--- Source information ---

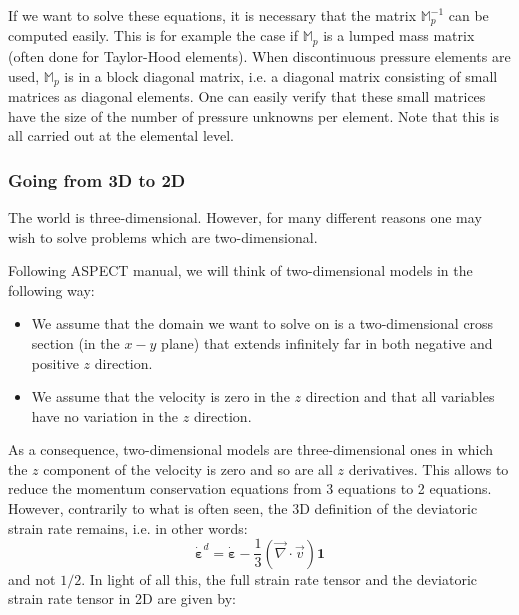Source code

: If we want to solve these equations, it is necessary that the matrix $\mathbb{M}_p^{-1}$
can be computed easily.
This is for example the case if $\mathbb{M}_p$
is a lumped mass matrix (often done for Taylor-Hood elements). 
When discontinuous pressure elements are used,
$\mathbb{M}_p$ is in a block diagonal matrix, i.e. a diagonal matrix consisting of small matrices as diagonal elements. One can easily verify that these small matrices have the size of the number of pressure unknowns per element. Note that this is all carried out at the elemental level.








\subsubsection{Going from 3D to 2D}

The world is three-dimensional. However, for many different reasons one may wish to solve problems
which are two-dimensional. 

Following ASPECT manual, we  will think of two-dimensional models in the following way: 
\begin{itemize}
\item We assume that the domain we want to solve on is a two-dimensional cross section (in the $x-y$ plane) 
that extends infinitely far in both negative and positive $z$ direction.  
\item We assume that the velocity is zero in the $z$ direction and that all variables 
have no variation in the $z$ direction. 
\end{itemize}

As a consequence, two-dimensional models are three-dimensional ones in which the $z$ 
component of the velocity is zero and so are all $z$ derivatives.
This allows to reduce the momentum conservation equations from 3 equations to 2 equations. 
However, contrarily to what is often seen, the 3D definition of the deviatoric strain rate 
remains, i.e. in other words:
\begin{equation}
\dot{\bm \varepsilon}^d = \dot{\bm \varepsilon} -\frac{1}{3}(\vec\nabla\cdot\vec v) {\bm 1} 
\end{equation}
and not $1/2$.
In light of all this, the full strain rate tensor and the 
deviatoric strain rate tensor in 2D are given by:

---

- **What is needed**
What is needed is an exact copy of every entry, minus the images.

- **Solution to the problem**
Source code

: If we want to solve these equations, it is necessary that the matrix $\mathbb{M}_p^{-1}$
can be computed easily.
This is for example the case if $\mathbb{M}_p$
is a lumped mass matrix (often done for Taylor-Hood elements). 
When discontinuous pressure elements are used,
$\mathbb{M}_p$ is in a block diagonal matrix, i.e. a diagonal matrix consisting of small matrices as diagonal elements. One can easily verify that these small matrices have the size of the number of pressure unknowns per element. Note that this is all carried out at the elemental level.








\subsubsection{Going from 3D to 2D}

The world is three-dimensional. However, for many different reasons one may wish to solve problems
which are two-dimensional. 

Following ASPECT manual, we  will think of two-dimensional models in the following way: 
\begin{itemize}
\item We assume that the domain we want to solve on is a two-dimensional cross section (in the $x-y$ plane) 
that extends infinitely far in both negative and positive $z$ direction.  
\item We assume that the velocity is zero in the $z$ direction and that all variables 
have no variation in the $z$ direction. 
\end{itemize}

As a consequence, two-dimensional models are three-dimensional ones in which the $z$ 
component of the velocity is zero and so are all $z$ derivatives.
This allows to reduce the momentum conservation equations from 3 equations to 2 equations. 
However, contrarily to what is often seen, the 3D definition of the deviatoric strain rate 
remains, i.e. in other words:
\begin{equation}
\dot{\bm \varepsilon}^d = \dot{\bm \varepsilon} -\frac{1}{3}(\vec\nabla\cdot\vec v) {\bm 1} 
\end{equation}
and not $1/2$.
In light of all this, the full strain rate tensor and the 
deviatoric strain rate tensor in 2D are given by:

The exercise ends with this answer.